WHAT IS BEING ASKED: Below are entries; output exactly the lines from the one with "CNH (apenas números)" to the one with "único do veículo", both included, and nothing else.

DATA FOR REVIEW:
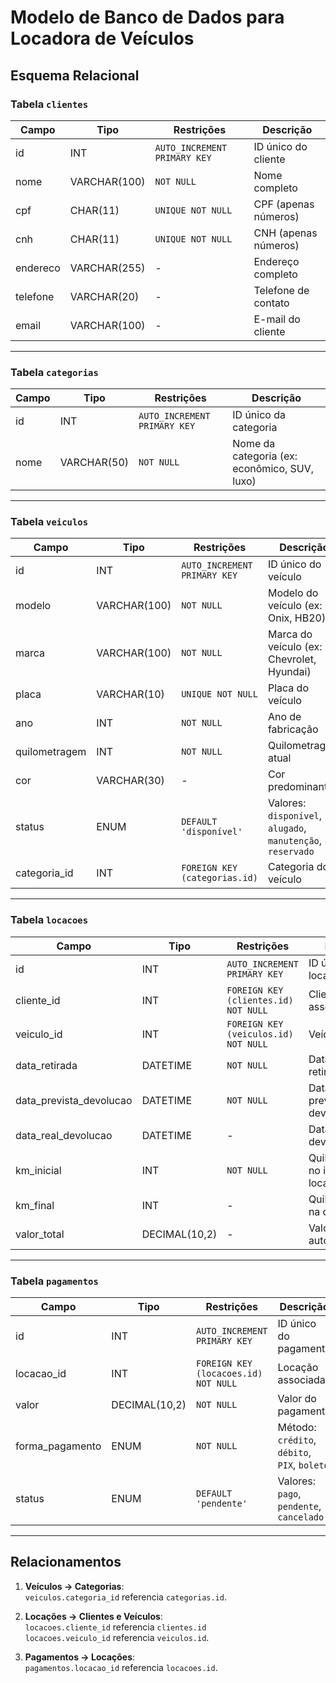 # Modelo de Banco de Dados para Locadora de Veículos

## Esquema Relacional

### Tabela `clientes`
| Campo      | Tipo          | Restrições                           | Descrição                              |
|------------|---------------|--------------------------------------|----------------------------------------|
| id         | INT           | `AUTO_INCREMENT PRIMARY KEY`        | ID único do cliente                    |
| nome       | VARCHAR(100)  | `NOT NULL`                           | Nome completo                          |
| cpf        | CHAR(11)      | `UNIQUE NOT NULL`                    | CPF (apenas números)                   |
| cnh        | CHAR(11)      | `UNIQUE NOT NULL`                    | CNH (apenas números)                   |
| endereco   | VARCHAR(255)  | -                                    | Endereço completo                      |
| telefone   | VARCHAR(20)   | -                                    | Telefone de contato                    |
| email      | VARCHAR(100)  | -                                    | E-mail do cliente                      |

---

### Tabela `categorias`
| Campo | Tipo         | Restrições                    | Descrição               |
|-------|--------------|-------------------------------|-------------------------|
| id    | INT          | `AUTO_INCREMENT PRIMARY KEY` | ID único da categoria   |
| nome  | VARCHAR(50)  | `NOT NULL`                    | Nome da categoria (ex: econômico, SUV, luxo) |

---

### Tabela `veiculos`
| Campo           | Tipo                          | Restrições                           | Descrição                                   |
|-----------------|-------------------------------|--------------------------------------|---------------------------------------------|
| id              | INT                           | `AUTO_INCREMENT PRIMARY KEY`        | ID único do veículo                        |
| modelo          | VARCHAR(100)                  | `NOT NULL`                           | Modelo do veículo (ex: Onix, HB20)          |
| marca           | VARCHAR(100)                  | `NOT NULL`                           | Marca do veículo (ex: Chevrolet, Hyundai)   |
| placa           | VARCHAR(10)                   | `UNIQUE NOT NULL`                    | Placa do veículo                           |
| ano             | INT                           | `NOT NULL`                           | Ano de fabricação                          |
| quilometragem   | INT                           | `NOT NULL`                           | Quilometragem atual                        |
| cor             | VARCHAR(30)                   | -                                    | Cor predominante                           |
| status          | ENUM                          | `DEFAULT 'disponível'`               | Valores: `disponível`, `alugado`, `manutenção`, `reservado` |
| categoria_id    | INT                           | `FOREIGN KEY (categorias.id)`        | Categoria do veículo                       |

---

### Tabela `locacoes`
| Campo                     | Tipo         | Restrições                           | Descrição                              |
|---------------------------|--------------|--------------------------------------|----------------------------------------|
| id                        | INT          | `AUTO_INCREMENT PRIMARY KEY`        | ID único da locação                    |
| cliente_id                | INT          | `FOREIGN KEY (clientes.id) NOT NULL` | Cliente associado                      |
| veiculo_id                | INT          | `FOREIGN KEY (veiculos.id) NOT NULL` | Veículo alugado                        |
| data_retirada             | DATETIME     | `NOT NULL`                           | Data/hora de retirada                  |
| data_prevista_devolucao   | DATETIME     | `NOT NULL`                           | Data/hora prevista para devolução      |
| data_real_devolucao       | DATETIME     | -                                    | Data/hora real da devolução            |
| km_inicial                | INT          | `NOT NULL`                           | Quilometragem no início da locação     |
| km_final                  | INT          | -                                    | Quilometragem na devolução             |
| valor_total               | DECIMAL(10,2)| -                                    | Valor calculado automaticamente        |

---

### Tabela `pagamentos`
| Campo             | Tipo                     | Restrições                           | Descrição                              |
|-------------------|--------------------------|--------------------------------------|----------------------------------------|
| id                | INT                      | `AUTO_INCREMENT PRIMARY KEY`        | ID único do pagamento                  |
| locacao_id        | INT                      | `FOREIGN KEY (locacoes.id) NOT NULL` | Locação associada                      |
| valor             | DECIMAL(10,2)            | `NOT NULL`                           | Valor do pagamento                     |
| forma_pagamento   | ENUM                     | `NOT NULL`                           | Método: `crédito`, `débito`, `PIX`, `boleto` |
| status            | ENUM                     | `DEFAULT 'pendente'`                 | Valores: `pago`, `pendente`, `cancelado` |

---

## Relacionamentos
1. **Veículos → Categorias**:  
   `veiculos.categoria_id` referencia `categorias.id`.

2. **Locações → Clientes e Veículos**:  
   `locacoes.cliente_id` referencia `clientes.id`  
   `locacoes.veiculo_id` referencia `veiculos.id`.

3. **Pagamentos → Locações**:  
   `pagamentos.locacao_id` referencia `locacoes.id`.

...

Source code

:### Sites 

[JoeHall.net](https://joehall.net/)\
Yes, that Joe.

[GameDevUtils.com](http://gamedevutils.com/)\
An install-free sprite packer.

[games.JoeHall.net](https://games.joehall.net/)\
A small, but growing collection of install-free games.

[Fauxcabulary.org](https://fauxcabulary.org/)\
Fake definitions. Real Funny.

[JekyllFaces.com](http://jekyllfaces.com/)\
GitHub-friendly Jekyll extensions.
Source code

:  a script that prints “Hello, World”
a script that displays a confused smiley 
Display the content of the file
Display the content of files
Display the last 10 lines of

FINISHED EXERCISE:
| cnh        | CHAR(11)      | `UNIQUE NOT NULL`                    | CNH (apenas números)                   |
| endereco   | VARCHAR(255)  | -                                    | Endereço completo                      |
| telefone   | VARCHAR(20)   | -                                    | Telefone de contato                    |
| email      | VARCHAR(100)  | -                                    | E-mail do cliente                      |

---

### Tabela `categorias`
| Campo | Tipo         | Restrições                    | Descrição               |
|-------|--------------|-------------------------------|-------------------------|
| id    | INT          | `AUTO_INCREMENT PRIMARY KEY` | ID único da categoria   |
| nome  | VARCHAR(50)  | `NOT NULL`                    | Nome da categoria (ex: econômico, SUV, luxo) |

---

### Tabela `veiculos`
| Campo           | Tipo                          | Restrições                           | Descrição                                   |
|-----------------|-------------------------------|--------------------------------------|---------------------------------------------|
| id              | INT                           | `AUTO_INCREMENT PRIMARY KEY`        | ID único do veículo                        |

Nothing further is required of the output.